* Exercise objective *
Read through the lines below and copy the ones holding the string "false".

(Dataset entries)
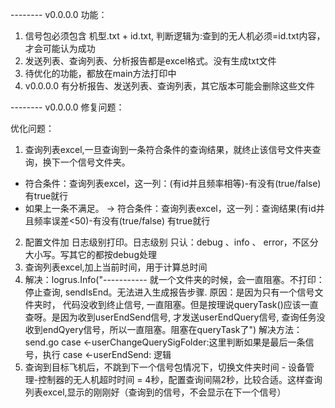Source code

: -------- v0.0.0.0 
功能：
1. 信号包必须包含 机型.txt + id.txt, 判断逻辑为:查到的无人机必须=id.txt内容，才会可能认为成功
2. 发送列表、查询列表、分析报告都是excel格式。没有生成txt文件
3. 待优化的功能，都放在main方法打印中
4. v0.0.0.0 有分析报告、发送列表、查询列表，其它版本可能会删除这些文件

-------- v0.0.0.0 
修复问题：

优化问题：
1. 查询列表excel,一旦查询到一条符合条件的查询结果，就终止该信号文件夹查询，换下一个信号文件夹。
- 符合条件：查询列表excel，这一列：(有id并且频率相等)-有没有(true/false) 有true就行
- 如果上一条不满足。 -> 符合条件：查询列表excel，这一列：查询结果(有id并且频率误差<50)-有没有(true/false) 有true就行
2. 配置文件加 日志级别打印。日志级别 只认：debug 、info 、 error，不区分大小写。写其它的都按debug处理
3. 查询列表excel,加上当前时间，用于计算总时间
4. 解决：logrus.Info("----------- 就一个文件夹的时候，会一直阻塞。不打印：停止查询, sendIsEnd。无法进入生成报告步骤. 原因：是因为只有一个信号文件夹时， 代码没收到终止信号, 一直阻塞。但是按理说queryTask()应该一直查呀。是因为收到userEndSend信号, 才发送userEndQuery信号, 查询任务没收到endQyery信号，所以一直阻塞。阻塞在queryTask了")
	解决方法：send.go case <-userChangeQuerySigFolder:这里判断如果是最后一条信号，执行 case <-userEndSend: 逻辑
5. 查询到目标飞机后，不跳到下一个信号包情况下，切换文件夹时间 - 设备管理-控制器的无人机超时时间 = 4秒，配置查询间隔2秒，比较合适。这样查询列表excel,显示的刚刚好（查询到的信号，不会显示在下一个信号）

* Result of the task *
- 符合条件：查询列表excel，这一列：(有id并且频率相等)-有没有(true/false) 有true就行
- 如果上一条不满足。 -> 符合条件：查询列表excel，这一列：查询结果(有id并且频率误差<50)-有没有(true/false) 有true就行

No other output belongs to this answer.